:: Directions ::
Please report how many lines in the data below contain "method". Nothing besides the number should be written.

:: Provided data ::
• • • • •
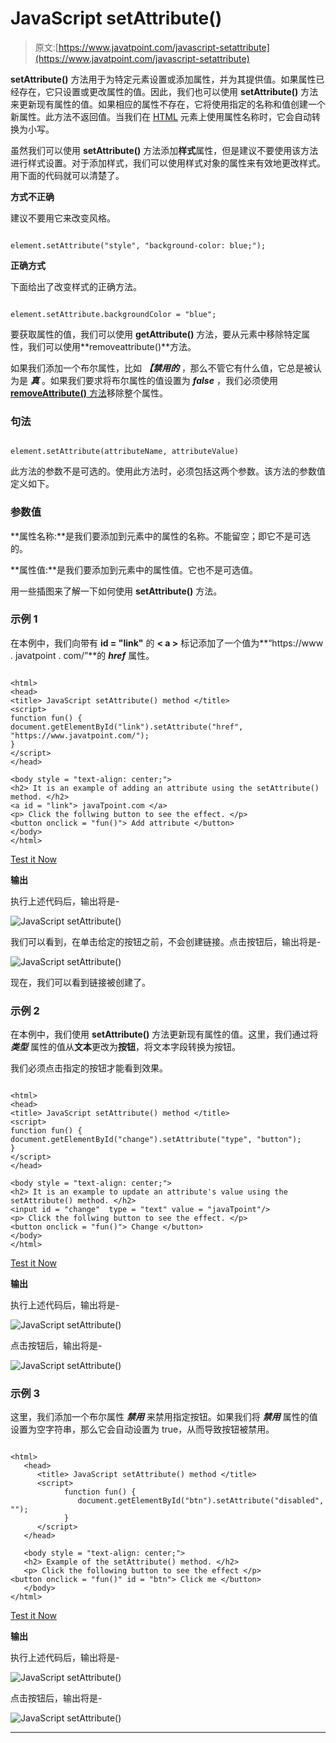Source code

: # JavaScript setAttribute()

> 原文:[https://www.javatpoint.com/javascript-setattribute](https://www.javatpoint.com/javascript-setattribute)

**setAttribute()** 方法用于为特定元素设置或添加属性，并为其提供值。如果属性已经存在，它只设置或更改属性的值。因此，我们也可以使用 **setAttribute()** 方法来更新现有属性的值。如果相应的属性不存在，它将使用指定的名称和值创建一个新属性。此方法不返回值。当我们在 [HTML](https://www.javatpoint.com/html-tutorial) 元素上使用属性名称时，它会自动转换为小写。

虽然我们可以使用 **setAttribute()** 方法添加**样式**属性，但是建议不要使用该方法进行样式设置。对于添加样式，我们可以使用样式对象的属性来有效地更改样式。用下面的代码就可以清楚了。

**方式不正确**

建议不要用它来改变风格。

```

element.setAttribute("style", "background-color: blue;");

```

**正确方式**

下面给出了改变样式的正确方法。

```

element.setAttribute.backgroundColor = "blue";

```

要获取属性的值，我们可以使用 **getAttribute()** 方法，要从元素中移除特定属性，我们可以使用**removeattribute()**方法。

如果我们添加一个布尔属性，比如 ***【禁用的*** ，那么不管它有什么值，它总是被认为是 ***真*** 。如果我们要求将布尔属性的值设置为 ***false*** ，我们必须使用 [**removeAttribute()** 方法](https://www.javatpoint.com/javascript-removeattribute-method)移除整个属性。

### 句法

```

element.setAttribute(attributeName, attributeValue)

```

此方法的参数不是可选的。使用此方法时，必须包括这两个参数。该方法的参数值定义如下。

### 参数值

**属性名称:**是我们要添加到元素中的属性的名称。不能留空；即它不是可选的。

**属性值:**是我们要添加到元素中的属性值。它也不是可选值。

用一些插图来了解一下如何使用 **setAttribute()** 方法。

### 示例 1

在本例中，我们向带有 **id = "link"** 的 **< a >** 标记添加了一个值为**“https://www . javatpoint . com/”**的 ***href*** 属性。

```

<html>
<head>
<title> JavaScript setAttribute() method </title>
<script>
function fun() {
document.getElementById("link").setAttribute("href", "https://www.javatpoint.com/");
}
</script>
</head>

<body style = "text-align: center;">
<h2> It is an example of adding an attribute using the setAttribute() method. </h2>
<a id = "link"> javaTpoint.com </a>
<p> Click the follwing button to see the effect. </p>
<button onclick = "fun()"> Add attribute </button>
</body>
</html>

```

[Test it Now](https://www.javatpoint.com/oprweb/test.jsp?filename=javascript-setattribute1)

**输出**

执行上述代码后，输出将是-

![JavaScript setAttribute()](img/6310a686d70f8d815b361d6fba0d8faf.png)

我们可以看到，在单击给定的按钮之前，不会创建链接。点击按钮后，输出将是-

![JavaScript setAttribute()](img/b1dc170d4c1b47a1cabcf34ad49e1d8f.png)

现在，我们可以看到链接被创建了。

### 示例 2

在本例中，我们使用 **setAttribute()** 方法更新现有属性的值。这里，我们通过将 ***类型*** 属性的值从**文本**更改为**按钮**，将文本字段转换为按钮。

我们必须点击指定的按钮才能看到效果。

```

<html>
<head>
<title> JavaScript setAttribute() method </title>
<script>
function fun() {
document.getElementById("change").setAttribute("type", "button");
}
</script>
</head>

<body style = "text-align: center;">
<h2> It is an example to update an attribute's value using the setAttribute() method. </h2>
<input id = "change"  type = "text" value = "javaTpoint"/>
<p> Click the follwing button to see the effect. </p>
<button onclick = "fun()"> Change </button>
</body>
</html>

```

[Test it Now](https://www.javatpoint.com/oprweb/test.jsp?filename=javascript-setattribute2)

**输出**

执行上述代码后，输出将是-

![JavaScript setAttribute()](img/1fd1909b4c90ecdf81cd6b54ba56a49f.png)

点击按钮后，输出将是-

![JavaScript setAttribute()](img/ceec91d0743f8828cde0dd011c8b79a3.png)

### 示例 3

这里，我们添加一个布尔属性 ***禁用*** 来禁用指定按钮。如果我们将 ***禁用*** 属性的值设置为空字符串，那么它会自动设置为 true，从而导致按钮被禁用。

```

<html>   
   <head>
      <title> JavaScript setAttribute() method </title>
      <script>
            function fun() {
               document.getElementById("btn").setAttribute("disabled", "");
            }
      </script>
   </head>

   <body style = "text-align: center;">
   <h2> Example of the setAttribute() method. </h2>
   <p> Click the following button to see the effect </p>
<button onclick = "fun()" id = "btn"> Click me </button>
   </body>
</html>

```

[Test it Now](https://www.javatpoint.com/oprweb/test.jsp?filename=javascript-setattribute3)

**输出**

执行上述代码后，输出将是-

![JavaScript setAttribute()](img/6fb96ba51c62c975d0fb7185126df740.png)

点击按钮后，输出将是-

![JavaScript setAttribute()](img/96f070305933e612123a38b9d0856ea4.png)

* * *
• • • • •
:: Solution to the problem ::
7